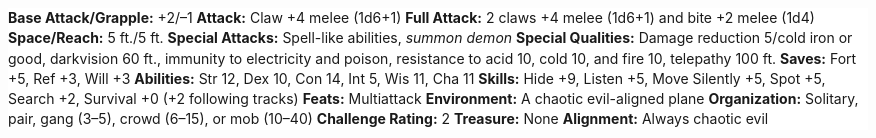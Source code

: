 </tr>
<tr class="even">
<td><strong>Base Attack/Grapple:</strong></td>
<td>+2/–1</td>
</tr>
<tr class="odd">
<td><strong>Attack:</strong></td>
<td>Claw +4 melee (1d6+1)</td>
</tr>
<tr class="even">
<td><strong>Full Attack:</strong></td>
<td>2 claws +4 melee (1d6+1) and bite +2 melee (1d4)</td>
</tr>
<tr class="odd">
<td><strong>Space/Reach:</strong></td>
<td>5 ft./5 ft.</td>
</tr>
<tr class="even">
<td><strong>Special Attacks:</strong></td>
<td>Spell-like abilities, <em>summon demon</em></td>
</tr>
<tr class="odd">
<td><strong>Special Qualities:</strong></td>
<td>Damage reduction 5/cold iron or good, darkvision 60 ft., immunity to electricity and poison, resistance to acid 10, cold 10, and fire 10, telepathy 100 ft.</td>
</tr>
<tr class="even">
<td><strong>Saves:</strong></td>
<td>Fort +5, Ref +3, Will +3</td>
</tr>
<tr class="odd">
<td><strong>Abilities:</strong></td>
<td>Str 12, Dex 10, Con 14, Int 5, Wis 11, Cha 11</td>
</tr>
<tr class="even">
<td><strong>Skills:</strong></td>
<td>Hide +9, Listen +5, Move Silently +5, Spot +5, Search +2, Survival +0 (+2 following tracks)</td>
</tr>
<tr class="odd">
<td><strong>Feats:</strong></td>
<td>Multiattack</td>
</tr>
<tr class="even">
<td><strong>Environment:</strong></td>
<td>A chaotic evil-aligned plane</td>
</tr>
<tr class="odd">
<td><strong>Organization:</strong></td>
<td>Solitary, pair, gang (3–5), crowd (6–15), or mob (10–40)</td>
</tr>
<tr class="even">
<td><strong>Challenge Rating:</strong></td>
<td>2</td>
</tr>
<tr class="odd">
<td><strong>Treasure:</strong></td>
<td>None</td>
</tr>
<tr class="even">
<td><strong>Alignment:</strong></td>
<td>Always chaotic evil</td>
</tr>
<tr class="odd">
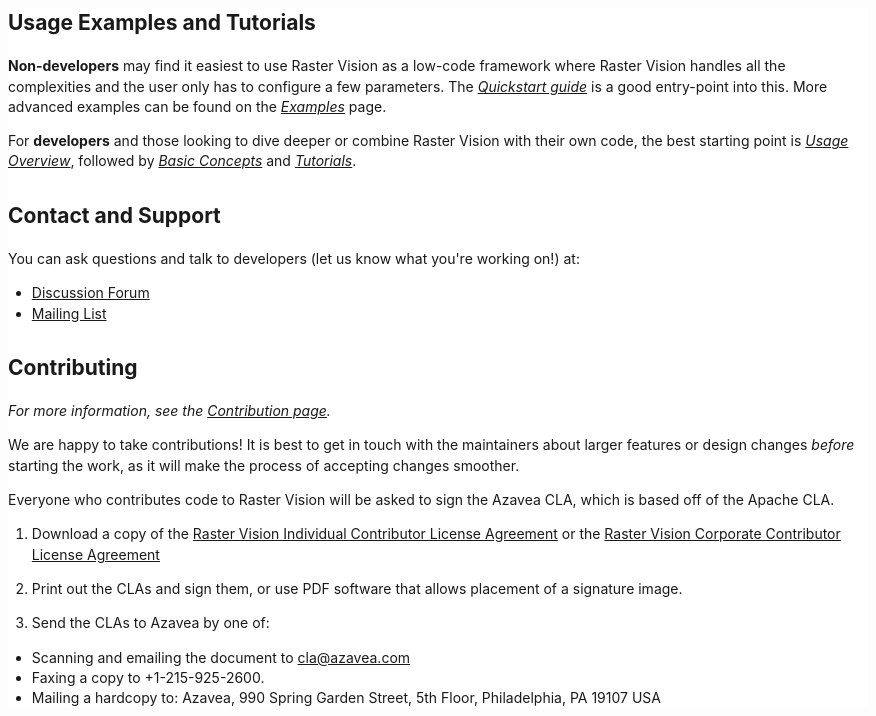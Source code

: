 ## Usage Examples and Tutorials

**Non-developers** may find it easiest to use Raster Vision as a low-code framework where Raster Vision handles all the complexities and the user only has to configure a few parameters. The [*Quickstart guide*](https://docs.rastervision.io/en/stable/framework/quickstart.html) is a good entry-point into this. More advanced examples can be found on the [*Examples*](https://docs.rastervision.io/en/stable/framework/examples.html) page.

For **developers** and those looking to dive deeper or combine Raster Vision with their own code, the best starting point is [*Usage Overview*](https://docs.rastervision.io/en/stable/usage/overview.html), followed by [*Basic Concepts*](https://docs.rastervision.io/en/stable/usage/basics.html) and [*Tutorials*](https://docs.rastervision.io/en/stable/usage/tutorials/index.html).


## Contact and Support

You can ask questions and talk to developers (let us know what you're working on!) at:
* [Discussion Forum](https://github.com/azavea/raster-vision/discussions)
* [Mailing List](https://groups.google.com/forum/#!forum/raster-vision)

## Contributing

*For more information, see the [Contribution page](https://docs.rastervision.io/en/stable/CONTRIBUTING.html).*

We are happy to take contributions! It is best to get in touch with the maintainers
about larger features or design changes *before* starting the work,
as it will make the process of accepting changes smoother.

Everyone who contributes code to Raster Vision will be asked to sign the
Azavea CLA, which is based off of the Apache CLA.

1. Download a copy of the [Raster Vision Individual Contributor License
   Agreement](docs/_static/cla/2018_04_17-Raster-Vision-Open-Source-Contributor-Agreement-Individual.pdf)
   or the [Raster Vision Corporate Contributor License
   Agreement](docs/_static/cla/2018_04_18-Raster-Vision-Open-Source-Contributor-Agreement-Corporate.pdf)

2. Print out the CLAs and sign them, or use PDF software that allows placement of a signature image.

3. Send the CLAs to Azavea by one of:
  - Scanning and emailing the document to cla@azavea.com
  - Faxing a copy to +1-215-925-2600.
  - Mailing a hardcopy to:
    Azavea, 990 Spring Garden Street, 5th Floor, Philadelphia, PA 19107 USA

What the exercise asks => Where a line of the records above holds the word "Agreement", copy that line.

Response to the task =>
   Agreement](docs/_static/cla/2018_04_17-Raster-Vision-Open-Source-Contributor-Agreement-Individual.pdf)
   Agreement](docs/_static/cla/2018_04_18-Raster-Vision-Open-Source-Contributor-Agreement-Corporate.pdf)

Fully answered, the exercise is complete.